Report back every line below that carries the word "guide".
Start of Block
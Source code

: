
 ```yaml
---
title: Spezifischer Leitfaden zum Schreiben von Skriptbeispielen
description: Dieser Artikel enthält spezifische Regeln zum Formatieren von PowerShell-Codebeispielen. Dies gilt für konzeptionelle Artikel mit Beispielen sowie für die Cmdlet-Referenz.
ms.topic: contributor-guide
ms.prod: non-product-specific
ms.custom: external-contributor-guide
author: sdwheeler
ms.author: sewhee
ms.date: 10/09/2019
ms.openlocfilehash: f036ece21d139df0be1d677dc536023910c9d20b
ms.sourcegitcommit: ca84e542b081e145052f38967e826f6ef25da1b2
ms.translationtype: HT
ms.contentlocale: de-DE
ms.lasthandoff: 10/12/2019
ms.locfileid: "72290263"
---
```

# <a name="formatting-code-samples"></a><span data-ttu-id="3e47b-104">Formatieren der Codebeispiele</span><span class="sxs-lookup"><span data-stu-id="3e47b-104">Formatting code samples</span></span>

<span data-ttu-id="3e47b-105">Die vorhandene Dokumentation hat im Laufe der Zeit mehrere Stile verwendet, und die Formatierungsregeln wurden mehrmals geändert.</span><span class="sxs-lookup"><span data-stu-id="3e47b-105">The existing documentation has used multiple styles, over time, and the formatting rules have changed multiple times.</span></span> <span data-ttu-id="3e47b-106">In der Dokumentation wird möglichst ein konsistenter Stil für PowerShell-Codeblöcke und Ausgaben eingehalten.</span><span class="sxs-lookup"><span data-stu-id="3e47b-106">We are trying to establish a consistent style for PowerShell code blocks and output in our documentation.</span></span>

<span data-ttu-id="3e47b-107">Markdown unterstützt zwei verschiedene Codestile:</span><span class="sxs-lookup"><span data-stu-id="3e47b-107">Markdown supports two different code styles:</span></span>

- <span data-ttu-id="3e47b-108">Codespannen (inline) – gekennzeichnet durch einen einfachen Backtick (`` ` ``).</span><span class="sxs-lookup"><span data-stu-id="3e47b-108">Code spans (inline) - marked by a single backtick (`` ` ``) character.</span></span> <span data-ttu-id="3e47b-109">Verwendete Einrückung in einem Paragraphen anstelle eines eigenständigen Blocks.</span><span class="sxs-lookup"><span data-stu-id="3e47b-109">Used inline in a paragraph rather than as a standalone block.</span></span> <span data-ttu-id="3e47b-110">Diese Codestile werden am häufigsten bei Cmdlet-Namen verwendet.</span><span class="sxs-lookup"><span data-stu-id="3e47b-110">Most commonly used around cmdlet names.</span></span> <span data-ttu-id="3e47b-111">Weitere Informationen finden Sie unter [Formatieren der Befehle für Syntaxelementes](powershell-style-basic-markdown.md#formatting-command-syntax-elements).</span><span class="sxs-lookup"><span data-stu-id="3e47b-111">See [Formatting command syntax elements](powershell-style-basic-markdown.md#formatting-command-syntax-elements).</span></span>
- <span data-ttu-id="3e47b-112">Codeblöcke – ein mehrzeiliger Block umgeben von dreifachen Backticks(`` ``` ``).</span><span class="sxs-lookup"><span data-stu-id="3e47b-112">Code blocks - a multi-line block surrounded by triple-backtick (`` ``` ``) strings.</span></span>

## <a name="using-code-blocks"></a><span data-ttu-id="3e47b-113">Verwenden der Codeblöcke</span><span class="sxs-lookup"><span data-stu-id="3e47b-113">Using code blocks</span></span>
End of Block
**Result for this exercise:**
ms.topic: contributor-guide
ms.custom: external-contributor-guide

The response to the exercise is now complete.